▶ **Instructions to follow**
Count lines with "media" below; give only the number.

##############################

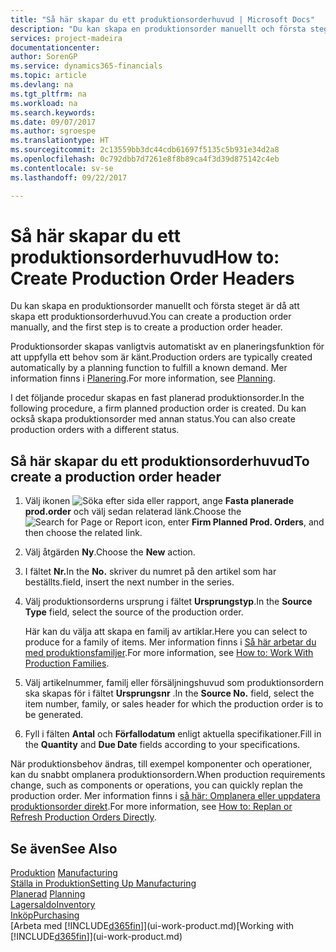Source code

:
 ```yaml
---
title: "Så här skapar du ett produktionsorderhuvud | Microsoft Docs"
description: "Du kan skapa en produktionsorder manuellt och första steget är då att skapa ett produktionsorderhuvud."
services: project-madeira
documentationcenter: 
author: SorenGP
ms.service: dynamics365-financials
ms.topic: article
ms.devlang: na
ms.tgt_pltfrm: na
ms.workload: na
ms.search.keywords: 
ms.date: 09/07/2017
ms.author: sgroespe
ms.translationtype: HT
ms.sourcegitcommit: 2c13559bb3dc44cdb61697f5135c5b931e34d2a8
ms.openlocfilehash: 0c792dbb7d7261e8f8b89ca4f3d39d875142c4eb
ms.contentlocale: sv-se
ms.lasthandoff: 09/22/2017

---
```

# <a name="how-to-create-production-order-headers"></a><span data-ttu-id="b55e0-103">Så här skapar du ett produktionsorderhuvud</span><span class="sxs-lookup"><span data-stu-id="b55e0-103">How to: Create Production Order Headers</span></span>
<span data-ttu-id="b55e0-104">Du kan skapa en produktionsorder manuellt och första steget är då att skapa ett produktionsorderhuvud.</span><span class="sxs-lookup"><span data-stu-id="b55e0-104">You can create a production order manually, and the first step is to create a production order header.</span></span>

<span data-ttu-id="b55e0-105">Produktionsorder skapas vanligtvis automatiskt av en planeringsfunktion för att uppfylla ett behov som är känt.</span><span class="sxs-lookup"><span data-stu-id="b55e0-105">Production orders are typically created automatically by a planning function to fulfill a known demand.</span></span> <span data-ttu-id="b55e0-106">Mer information finns i [Planering](production-planning.md).</span><span class="sxs-lookup"><span data-stu-id="b55e0-106">For more information, see [Planning](production-planning.md).</span></span>   

<span data-ttu-id="b55e0-107">I det följande procedur skapas en fast planerad produktionsorder.</span><span class="sxs-lookup"><span data-stu-id="b55e0-107">In the following procedure, a firm planned production order is created.</span></span> <span data-ttu-id="b55e0-108">Du kan också skapa produktionsorder med annan status.</span><span class="sxs-lookup"><span data-stu-id="b55e0-108">You can also create production orders with a different status.</span></span>  

## <a name="to-create-a-production-order-header"></a><span data-ttu-id="b55e0-109">Så här skapar du ett produktionsorderhuvud</span><span class="sxs-lookup"><span data-stu-id="b55e0-109">To create a production order header</span></span>  
1.  <span data-ttu-id="b55e0-110">Välj ikonen ![Söka efter sida eller rapport](media/ui-search/search_small.png "ikonen Söka efter sida eller rapport"), ange **Fasta planerade prod.order** och välj sedan relaterad länk.</span><span class="sxs-lookup"><span data-stu-id="b55e0-110">Choose the ![Search for Page or Report](media/ui-search/search_small.png "Search for Page or Report icon") icon, enter **Firm Planned Prod. Orders**, and then choose the related link.</span></span>  
2.  <span data-ttu-id="b55e0-111">Välj åtgärden **Ny**.</span><span class="sxs-lookup"><span data-stu-id="b55e0-111">Choose the **New** action.</span></span>  
3.  <span data-ttu-id="b55e0-112">I fältet **Nr.**</span><span class="sxs-lookup"><span data-stu-id="b55e0-112">In the **No.**</span></span> <span data-ttu-id="b55e0-113">skriver du numret på den artikel som har beställts.</span><span class="sxs-lookup"><span data-stu-id="b55e0-113">field, insert the next number in the series.</span></span>  
4.  <span data-ttu-id="b55e0-114">Välj produktionsorderns ursprung i fältet **Ursprungstyp**.</span><span class="sxs-lookup"><span data-stu-id="b55e0-114">In the **Source Type** field, select the source of the production order.</span></span>

    <span data-ttu-id="b55e0-115">Här kan du välja att skapa en familj av artiklar.</span><span class="sxs-lookup"><span data-stu-id="b55e0-115">Here you can select to produce for a family of items.</span></span> <span data-ttu-id="b55e0-116">Mer information finns i [Så här arbetar du med produktionsfamiljer](production-how-work-family.md).</span><span class="sxs-lookup"><span data-stu-id="b55e0-116">For more information, see [How to: Work With Production Families](production-how-work-family.md).</span></span>
5.  <span data-ttu-id="b55e0-117">Välj artikelnummer, familj eller försäljningshuvud som produktionsordern ska skapas för i fältet **Ursprungsnr** .</span><span class="sxs-lookup"><span data-stu-id="b55e0-117">In the **Source No.** field, select the item number, family, or sales header for which the production order is to be generated.</span></span>  
6.  <span data-ttu-id="b55e0-118">Fyll i fälten **Antal** och **Förfallodatum** enligt aktuella specifikationer.</span><span class="sxs-lookup"><span data-stu-id="b55e0-118">Fill in the **Quantity** and **Due Date** fields according to your specifications.</span></span>  

<span data-ttu-id="b55e0-119">När produktionsbehov ändras, till exempel komponenter och operationer, kan du snabbt omplanera produktionsordern.</span><span class="sxs-lookup"><span data-stu-id="b55e0-119">When production requirements change, such as components or operations, you can quickly replan the production order.</span></span> <span data-ttu-id="b55e0-120">Mer information finns i [så här: Omplanera eller uppdatera produktionsorder direkt](production-how-to-replan-refresh-production-orders.md).</span><span class="sxs-lookup"><span data-stu-id="b55e0-120">For more information, see [How to: Replan or Refresh Production Orders Directly](production-how-to-replan-refresh-production-orders.md).</span></span> 

## <a name="see-also"></a><span data-ttu-id="b55e0-121">Se även</span><span class="sxs-lookup"><span data-stu-id="b55e0-121">See Also</span></span>  
<span data-ttu-id="b55e0-122">[Produktion](production-manage-manufacturing.md)  </span><span class="sxs-lookup"><span data-stu-id="b55e0-122">[Manufacturing](production-manage-manufacturing.md)  </span></span>  
[<span data-ttu-id="b55e0-123">Ställa in Produktion</span><span class="sxs-lookup"><span data-stu-id="b55e0-123">Setting Up Manufacturing</span></span>](production-configure-production-processes.md)  
<span data-ttu-id="b55e0-124">[Planerad](production-planning.md)    </span><span class="sxs-lookup"><span data-stu-id="b55e0-124">[Planning](production-planning.md)    </span></span>  
[<span data-ttu-id="b55e0-125">Lagersaldo</span><span class="sxs-lookup"><span data-stu-id="b55e0-125">Inventory</span></span>](inventory-manage-inventory.md)  
[<span data-ttu-id="b55e0-126">Inköp</span><span class="sxs-lookup"><span data-stu-id="b55e0-126">Purchasing</span></span>](purchasing-manage-purchasing.md)  
<span data-ttu-id="b55e0-127">[Arbeta med [!INCLUDE[d365fin](includes/d365fin_md.md)]](ui-work-product.md)</span><span class="sxs-lookup"><span data-stu-id="b55e0-127">[Working with [!INCLUDE[d365fin](includes/d365fin_md.md)]](ui-work-product.md)</span></span>

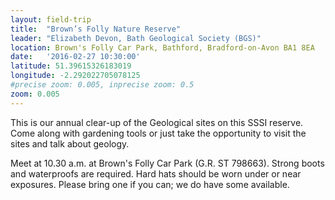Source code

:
 ```yaml
---
layout: field-trip
title:  "Brown’s Folly Nature Reserve"
leader: "Elizabeth Devon, Bath Geological Society (BGS)"
location: Brown's Folly Car Park, Bathford, Bradford-on-Avon BA1 8EA
date:   '2016-02-27 10:30:00'
latitude: 51.39615326183019
longitude: -2.292022705078125
#precise zoom: 0.005, inprecise zoom: 0.5
zoom: 0.005
---
```

This is our annual clear-up of the Geological sites on this SSSI reserve. Come along with gardening tools or just take the opportunity to visit the sites and talk about geology.

Meet at 10.30 a.m. at Brown's Folly Car Park (G.R. ST 798663). Strong boots and waterproofs are required. Hard hats should be worn under or near exposures. Please bring one if you can; we do have some available.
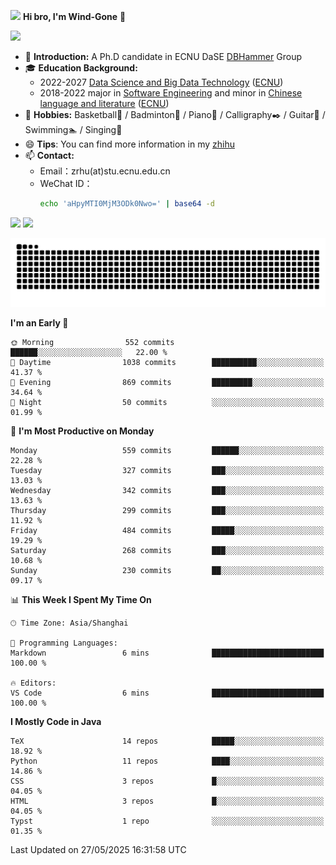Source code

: <img src="https://media.giphy.com/media/LnQjpWaON8nhr21vNW/giphy.gif" width="60">  **Hi bro, I'm Wind-Gone** 👋

![](https://komarev.com/ghpvc/?username=your-github-Wind-Gone&style=flat-square)

- 🌱 **Introduction:** A Ph.D candidate in ECNU DaSE [DBHammer](https://dbhammer.github.io/) Group
- 🎓 **Education Background:**
  - 2022-2027 [Data Science and Big Data Technology](http://dase.ecnu.edu.cn/) ([ECNU](https://www.ecnu.edu.cn/))
  - 2018-2022 major in [Software Engineering](http://www.sei.ecnu.edu.cn/) and minor in [Chinese language and literature](https://zhwx.ecnu.edu.cn/) ([ECNU](https://www.ecnu.edu.cn/))
- 🐣 **Hobbies:** Basketball🏀 / Badminton🏸 / Piano🎹 / Calligraphy✒️ / Guitar🎸 / Swimming🏊 / Singing🎤
- 😄 **Tips**: You can find more information in my [zhihu](https://www.zhihu.com/people/hhhuhuh)
- 📫 **Contact:**
  - Email：zrhu(at)stu.ecnu.edu.cn
  - WeChat ID：
    ```bash
    echo 'aHpyMTI0MjM3ODk0Nwo=' | base64 -d
    ```
<div>
  <img width="390px" src="https://github-readme-stats.vercel.app/api?username=Wind-Gone&show_icons=true&theme=vue">
  <img width="415px" src="http://github-readme-streak-stats.herokuapp.com/?user=Wind-Gone&theme=vue">
<!--   <img width="390px" src="https://github-readme-stats.anuraghazra1.vercel.app/api/top-langs/?username=Wind-Gone&layout=compact&theme=vue" /> -->
</div>

<!--[![Zirui Hu's github activity graph](https://github-readme-activity-graph.vercel.app/graph?username=Wind-Gone&theme=flat-square)](https://github.com/Wind-Gone/github-readme-activity-graph)-->
![Snake animation](https://raw.githubusercontent.com/Wind-Gone/Wind-Gone/output/github-contribution-grid-snake.svg)

<!--START_SECTION:waka-->
**I'm an Early 🐤** 

```text
🌞 Morning                552 commits         ██████░░░░░░░░░░░░░░░░░░░   22.00 % 
🌆 Daytime                1038 commits        ██████████░░░░░░░░░░░░░░░   41.37 % 
🌃 Evening                869 commits         █████████░░░░░░░░░░░░░░░░   34.64 % 
🌙 Night                  50 commits          ░░░░░░░░░░░░░░░░░░░░░░░░░   01.99 % 
```
📅 **I'm Most Productive on Monday** 

```text
Monday                   559 commits         ██████░░░░░░░░░░░░░░░░░░░   22.28 % 
Tuesday                  327 commits         ███░░░░░░░░░░░░░░░░░░░░░░   13.03 % 
Wednesday                342 commits         ███░░░░░░░░░░░░░░░░░░░░░░   13.63 % 
Thursday                 299 commits         ███░░░░░░░░░░░░░░░░░░░░░░   11.92 % 
Friday                   484 commits         █████░░░░░░░░░░░░░░░░░░░░   19.29 % 
Saturday                 268 commits         ███░░░░░░░░░░░░░░░░░░░░░░   10.68 % 
Sunday                   230 commits         ██░░░░░░░░░░░░░░░░░░░░░░░   09.17 % 
```


📊 **This Week I Spent My Time On** 

```text
🕑︎ Time Zone: Asia/Shanghai

💬 Programming Languages: 
Markdown                 6 mins              █████████████████████████   100.00 % 

🔥 Editors: 
VS Code                  6 mins              █████████████████████████   100.00 % 
```

**I Mostly Code in Java** 

```text
TeX                      14 repos            █████░░░░░░░░░░░░░░░░░░░░   18.92 % 
Python                   11 repos            ████░░░░░░░░░░░░░░░░░░░░░   14.86 % 
CSS                      3 repos             █░░░░░░░░░░░░░░░░░░░░░░░░   04.05 % 
HTML                     3 repos             █░░░░░░░░░░░░░░░░░░░░░░░░   04.05 % 
Typst                    1 repo              ░░░░░░░░░░░░░░░░░░░░░░░░░   01.35 % 
```




 Last Updated on 27/05/2025 16:31:58 UTC
<!--END_SECTION:waka-->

##############################

▶ **Answer box**
2